Stored items
•••
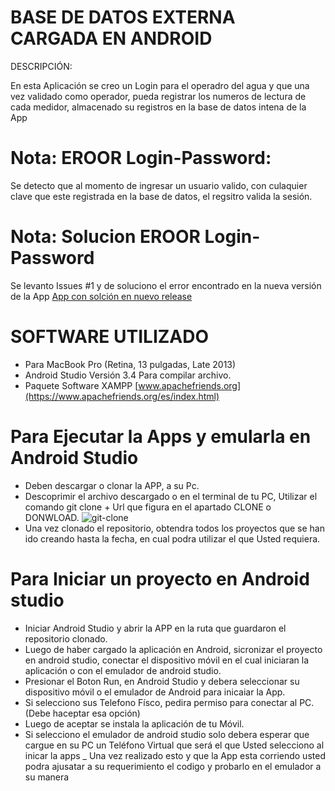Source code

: BASE DE DATOS EXTERNA CARGADA EN ANDROID
=======================================
DESCRIPCIÓN:

 En esta Aplicación se creo un Login para el operadro del agua y que una vez validado como operador, pueda registrar los         numeros de lectura de cada medidor, almacenado su registros en la base de datos intena de la App


 Nota: EROOR Login-Password:
 ======
  
 Se detecto que al momento de ingresar un usuario valido, con culaquier clave que este registrada en la base de datos, el regsitro valida la sesión.
 
 Nota: Solucion EROOR Login-Password
 ==
 Se levanto Issues #1 y de soluciono el error encontrado en la nueva versión de la App
 [App con solción en nuevo release](https://github.com/haka2087/App_APR/releases/tag/V1.3-beta.4)
 
  
SOFTWARE UTILIZADO
 ==================
- Para MacBook Pro (Retina, 13 pulgadas, Late 2013)
- Android Studio Versión 3.4 Para compilar archivo.
- Paquete Software XAMPP [www.apachefriends.org](https://www.apachefriends.org/es/index.html)


Para Ejecutar la Apps y emularla en Android Studio
============================================
- Deben descargar o clonar la APP, a su Pc.
- Descoprimir el archivo descargado o en el terminal de tu PC, Utilizar el comando git clone + Url que figura en el apartado     CLONE o DONWLOAD. 
  ![git-clone](https://github.com/haka2087/App_APR/blob/master/Imagenes/gitclone.png)
- Una vez clonado el repositorio, obtendra todos los proyectos que se han ido creando hasta la fecha, en cual podra utilizar     el que Usted requiera.

Para Iniciar un proyecto en Android studio
==========================================
- Iniciar Android Studio y abrir la APP en la ruta que guardaron el repositorio clonado.
- Luego de haber cargado la aplicación en Android, sicronizar el proyecto en android studio, conectar el dispositivo móvil en   el cual iniciaran la aplicación o con el emulador de android studio.
- Presionar el Boton Run, en Android Studio y debera seleccionar su dispositivo móvil o el emulador de Android para inicaiar     la App.
- Si selecciono sus Telefono Físco, pedira permiso para conectar al PC. (Debe haceptar esa opción)
- Luego de aceptar se instala la aplicación de tu Móvil.
- Si selecciono el emulador de android studio solo debera esperar que cargue en su PC un Teléfono Virtual que será el que       Usted selecciono al inicar la apps
_ Una vez realizado esto y que la App esta corriendo usted podra ajusatar a su requerimiento el codigo y probarlo en el         emulador a su manera
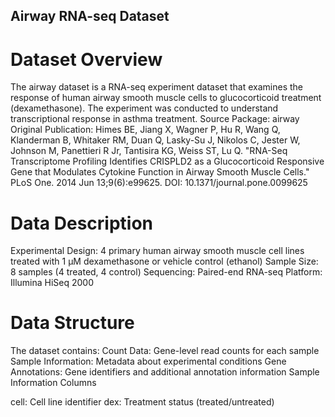 ## Airway RNA-seq Dataset
# Dataset Overview

The airway dataset is a RNA-seq experiment dataset that examines the response of human airway smooth muscle cells to glucocorticoid treatment (dexamethasone). The experiment was conducted to understand transcriptional response in asthma treatment. Source
Package: airway
Original Publication: Himes BE, Jiang X, Wagner P, Hu R, Wang Q, Klanderman B, Whitaker RM, Duan Q, Lasky-Su J, Nikolos C, Jester W, Johnson M, Panettieri R Jr, Tantisira KG, Weiss ST, Lu Q. "RNA-Seq Transcriptome Profiling Identifies CRISPLD2 as a Glucocorticoid Responsive Gene that Modulates Cytokine Function in Airway Smooth Muscle Cells." PLoS One. 2014 Jun 13;9(6):e99625. DOI: 10.1371/journal.pone.0099625

# Data Description

Experimental Design: 4 primary human airway smooth muscle cell lines treated with 1 μM dexamethasone or vehicle control (ethanol) Sample Size: 8 samples (4 treated, 4 control) Sequencing: Paired-end RNA-seq Platform: Illumina HiSeq 2000

# Data Structure
The dataset contains: Count Data: Gene-level read counts for each sample Sample Information: Metadata about experimental conditions Gene Annotations: Gene identifiers and additional annotation information
Sample Information Columns

cell: Cell line identifier dex: Treatment status (treated/untreated)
•••
**Task**
In the entries above, find the line with "Experimental Design: 4" and the line with "Sample Information Columns", then set down exactly those two and every line between them, nothing else.

**Result of this task**
Experimental Design: 4 primary human airway smooth muscle cell lines treated with 1 μM dexamethasone or vehicle control (ethanol) Sample Size: 8 samples (4 treated, 4 control) Sequencing: Paired-end RNA-seq Platform: Illumina HiSeq 2000

# Data Structure
The dataset contains: Count Data: Gene-level read counts for each sample Sample Information: Metadata about experimental conditions Gene Annotations: Gene identifiers and additional annotation information
Sample Information Columns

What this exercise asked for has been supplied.